Since March, there has been what seems like a whole dictionary worth of new terms thrown at us by media outlets. These aren’t newly invented words, they are simply words that previously had different and much less significant meaning in the cultural vernacular. New normal, social distancing, essential vs. nonessential, WFH – all comprise a set of linguistics that are essential to know living in the new normal. 

In retrospect, changes in the collective vernacular nearly always represents larger scale changes in the collective consciousness. And with that, comes a choice, whether conscious or not, to either adapt gracefully or resist by continuing on with the same operating systems as before. From an evolutionary perspective, this particular threshold is especially interesting in that it’s essentially the first time that the globe has come into a new collective consciousness because of a disrupting force at nearly the same time. Never before has the collective consciousness shifted so drastically in the span of just one week. Technological advances over the past few decades have created a global network where communication is instantaneous, therefore affording our species an instantaneous collective paradigm shift. The magnitude of this is, as we’ve all heard 1,000 times over again, unprecedented.

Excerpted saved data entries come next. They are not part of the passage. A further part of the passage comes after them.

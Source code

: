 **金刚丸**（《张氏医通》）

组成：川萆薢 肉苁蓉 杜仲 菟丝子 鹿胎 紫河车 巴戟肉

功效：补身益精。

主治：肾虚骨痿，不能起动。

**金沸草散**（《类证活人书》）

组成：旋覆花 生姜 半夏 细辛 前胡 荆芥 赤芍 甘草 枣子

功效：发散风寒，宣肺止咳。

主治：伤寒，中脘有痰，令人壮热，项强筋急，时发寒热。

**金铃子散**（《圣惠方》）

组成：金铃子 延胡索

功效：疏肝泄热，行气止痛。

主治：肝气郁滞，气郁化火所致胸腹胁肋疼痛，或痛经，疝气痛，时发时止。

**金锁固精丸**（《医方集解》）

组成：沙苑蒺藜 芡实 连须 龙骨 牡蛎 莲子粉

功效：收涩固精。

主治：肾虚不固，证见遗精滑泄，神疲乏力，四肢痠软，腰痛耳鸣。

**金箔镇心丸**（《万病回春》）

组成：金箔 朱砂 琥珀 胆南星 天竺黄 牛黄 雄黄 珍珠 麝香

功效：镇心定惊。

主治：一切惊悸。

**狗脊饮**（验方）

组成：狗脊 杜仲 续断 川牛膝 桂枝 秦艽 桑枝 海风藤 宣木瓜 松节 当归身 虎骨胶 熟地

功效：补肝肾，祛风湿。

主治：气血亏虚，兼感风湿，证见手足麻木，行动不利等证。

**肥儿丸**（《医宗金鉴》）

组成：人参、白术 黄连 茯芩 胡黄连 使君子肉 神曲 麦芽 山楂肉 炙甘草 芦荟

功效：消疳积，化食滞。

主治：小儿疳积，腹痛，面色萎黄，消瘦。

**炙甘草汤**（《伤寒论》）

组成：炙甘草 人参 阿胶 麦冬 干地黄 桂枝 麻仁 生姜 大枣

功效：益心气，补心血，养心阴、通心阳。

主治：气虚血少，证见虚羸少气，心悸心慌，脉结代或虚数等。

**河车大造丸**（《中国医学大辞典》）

The issue with coining this time period as the “new normal” is in the inherent resistance to change that comes with using the word normal, implying that we are going about our lives as we were before, just with masks and 6ft distance. For most people, living in the new normal could more accurately be called a threshold into an unknown future. In fact, a philosopher at the University of Oxford’s Future of Humanity Institute, Toby Ord, coined a term for the era we are in – the Precipice. In his book, The Precipice: Existential Risk and the Future of Humanity, Ord explains that we are in an era where the risk of humanity’s own future is teetering on the edge of a cliff of its own making. Given the stakes of the time period we are living in, it’s more important than ever that we invest our attention and presence into evaluating the values we are bringing forward as we cross this threshold into the new normal. 

For those of us living in highly individualistic societies like the U.S., considering how day-to-day actions affect the strangers around us might feel unnatural and uncomfortable. This cultural shift has been met in varying forms and so far, the success, or lack thereof, in workplace leadership’s response strategy mirrors the findings of social researchers like Brene Brown and Google’s research initiative Project Aristotle. The past decade of research in the field of workplace dynamics has found time and time again that results-driven performance and empathy, care and connection are not mutually exclusive items and the most successful leaders are those that are able to unite the two. 

Organizations have been largely operating on a results driven system despite the growing research on why this leads to burnout. Google’s initiative is particularly interesting considering the immense collection of data that is available at their fingertips, not only because of the nature of Google’s services, but also by employing a mere 51,000 people. Researchers asked questions related to team dynamics and found it nearly impossible to recognize any sort of pattern in the findings. Ultimately, what they found was that the qualities that make employees and team relations successful are not easy to empirically measure. Rather, the number one factor driving high-performing employees is psychological safety – the unspoken rules and soft skills like empathy, compassion and courage that allow for vulnerability. 

It comes as no surprise that a change of this magnitude has tested the strength of the workplace systems that were currently in place. In or out of the workplace, we are all facing a reckoning of sorts with the impermanence of life. With that, comes an opportunity to find connections that we might have previously been lacking from the shared experience that comes with living through a global pandemic. From politics to media corporations to restaurants, industries across the board are ubiquitously working to adjust to this new normal. The question that will determine the future of these industries is whether the workplaces and systems that comprise each industry will resist change or lean into change.